La soixantaine passée, elle mène sans doute son combat le plus difficile. Aux législatives autrichiennes du 15 octobre, Ulrike Lunacek sera la tête de liste des écologistes (Die Grünen) – dont est issu l’actuel président du pays – alors que le parti vient d’éclater. Après la création d’une liste dissidente, les Verts ont perdu toute illusion d’obtenir un résultat à deux chiffres. Sur les plateaux de télévision, les questions qui lui sont adressées ne portent que sur ces divisions. Comme si tout le pays, pourtant conservateur par bien des aspects, avait fini par oublier qu’elle est ouvertement lesbienne.

Ulrike Lunacek est aussi la seule femme en lice à représenter un grand parti, ce qui ne semble pas la faire ciller : l’Autriche est une petite terre de paradoxes, avec une extrême droite très forte, des campagnes conservatrices et une capitale progressiste. Sa patrie à elle, c’est celle du chanteur drag-queen Conchita Wurst et du président Alexander Van der Bellen, ce chef de l’Etat écolo, un cas rare dans le monde et dont elle est si fière.

« Je suis encore malheureusement l’une des rares lesbiennes que les gens peuvent citer. » Ulrike Lunacek

Quand elle a fait son coming out, il y a vingt-deux ans déjà, Ulrike Lunacek est entrée dans l’Histoire comme la première Autrichienne célèbre à assumer publiquement son homosexualité. « Aujourd’hui, je suis encore malheureusement l’une des rares lesbiennes que les gens peuvent citer », énonce-t-elle en marge de la soirée de lancement de sa campagne, dans un palais viennois où ses militants distribuent des barres céréalières bio en guise de tracts.

Et c’est vrai qu’en Europe les dirigeantes lesbiennes se comptent sur les doigts d’une seule main. Il y a bien la première ministre serbe, Ana Brnabic, nommée tout récemment. Johanna Sigurdardottir, qui a redressé l’Islande quatre ans durant, à la suite de la grave crise financière de 2008, est un peu plus connue.

Mais aucune lesbienne ne peut se targuer d’avoir tenu une position aussi importante que celle d’Ulrike Lunacek : elle était encore tout récemment vice-présidente du Parlement européen. Après avoir milité pour les droits des femmes, elle a réussi à faire carrière en politique à partir de 1995, d’abord au Parlement national, puis à Strasbourg, où sa maîtrise des dossiers a petit à petit relégué les articles sur son orientation sexuelle au fin fond des archives.
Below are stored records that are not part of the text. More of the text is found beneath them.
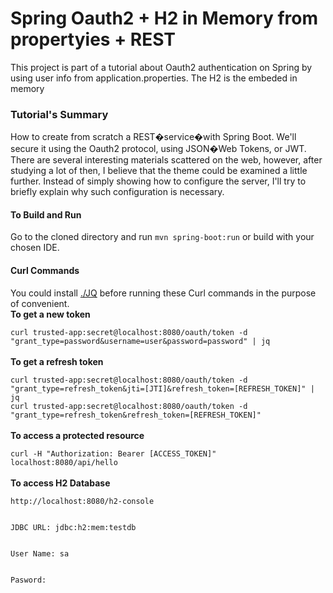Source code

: <h1>Spring Oauth2 + H2 in Memory from propertyies + REST</h1>
This project is part of a tutorial about Oauth2 authentication on Spring by using user info from application.properties.
The H2 is the embeded in memory  
<h3>Tutorial's Summary</h3>
<p>How to create from scratch a REST�service�with Spring Boot. We'll secure it using the Oauth2 protocol, using JSON�Web Tokens, or JWT. There are several interesting materials scattered on the web, however, after studying a lot of then, I believe that the theme could be examined a little further. Instead of simply showing how to configure the server, I'll try to briefly explain why such configuration is necessary.</p>

<h4>To Build and Run</h4>
Go to the cloned directory and run <code>mvn spring-boot:run</code> or build with your chosen IDE.

<h4>Curl Commands</h4>
You could install <a href="https://stedolan.github.io/jq/">./JQ</a> before running these Curl commands in the purpose of convenient.
<div>
<strong>To get a new token</strong> <br/>
<code>
curl trusted-app:secret@localhost:8080/oauth/token -d "grant_type=password&username=user&password=password" | jq
</code>

<br/>
<strong>To get a refresh token</strong><br/>
<code>
curl trusted-app:secret@localhost:8080/oauth/token -d "grant_type=refresh_token&jti=[JTI]&refresh_token=[REFRESH_TOKEN]" | jq
curl trusted-app:secret@localhost:8080/oauth/token -d "grant_type=refresh_token&refresh_token=[REFRESH_TOKEN]" 
</code>

<br/>
<strong>To access a protected resource</strong><br/>
<code>
curl -H "Authorization: Bearer [ACCESS_TOKEN]" localhost:8080/api/hello
</code>


<br/>
<strong>To access H2 Database</strong><br/>
<code>
http://localhost:8080/h2-console
<br/>
JDBC URL: jdbc:h2:mem:testdb
<br/>
User Name: sa
<br/>
Pasword: <leave this empty>
<br/>
</code>

</div>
« En Autriche, Ulrike peut devenir chancelière, mais elle n’a toujours pas le droit d’épouser sa compagne ! » Maria Vassilakou, première adjointe Die Grünen

« C’est vrai que ce n’est pas vraiment un sujet pour cette élection-là, remarque Maria Vassilakou, première adjointe Die Grünen à Vienne. Cela ne doit pas faire oublier ce paradoxe : en Autriche, Ulrike peut devenir chancelière, mais elle n’a toujours pas le droit d’épouser sa compagne ! » Ici, le mariage est toujours interdit aux couples de même sexe, qui peuvent seulement contracter un partenariat enregistré. L’égalité complète des droits est évidemment au programme de cette nageuse accomplie, qui a fait ses études d’anglais et d’espagnol dans le Tyrol. Elle le redira lors de la Conférence lesbienne européenne, qui va se tenir justement dans la capitale autrichienne, du 6 au 8 octobre. « L’occasion de rappeler que les lesbiennes sont toujours largement invisibles, explique Alice Coffin, coorganisatrice de cet événement inédit par son ampleur. Elles ont toujours été au cœur des combats pour l’émancipation, mais apparaissaient soit comme des militantes du mouvement LGBT, soit comme des militantes féministes. Jamais en tant que lesbiennes uniquement. Or qui sait par exemple que, parmi les figures de proue de Black Lives Matter aux Etats-Unis, il y a des lesbiennes noires ? On en retrouve souvent à des postes-clés de ce genre de mouvement, parce qu’elles ont un double vécu minoritaire qui les arme d’une forte conscience politique. Il est donc temps de leur offrir un peu de visibilité. »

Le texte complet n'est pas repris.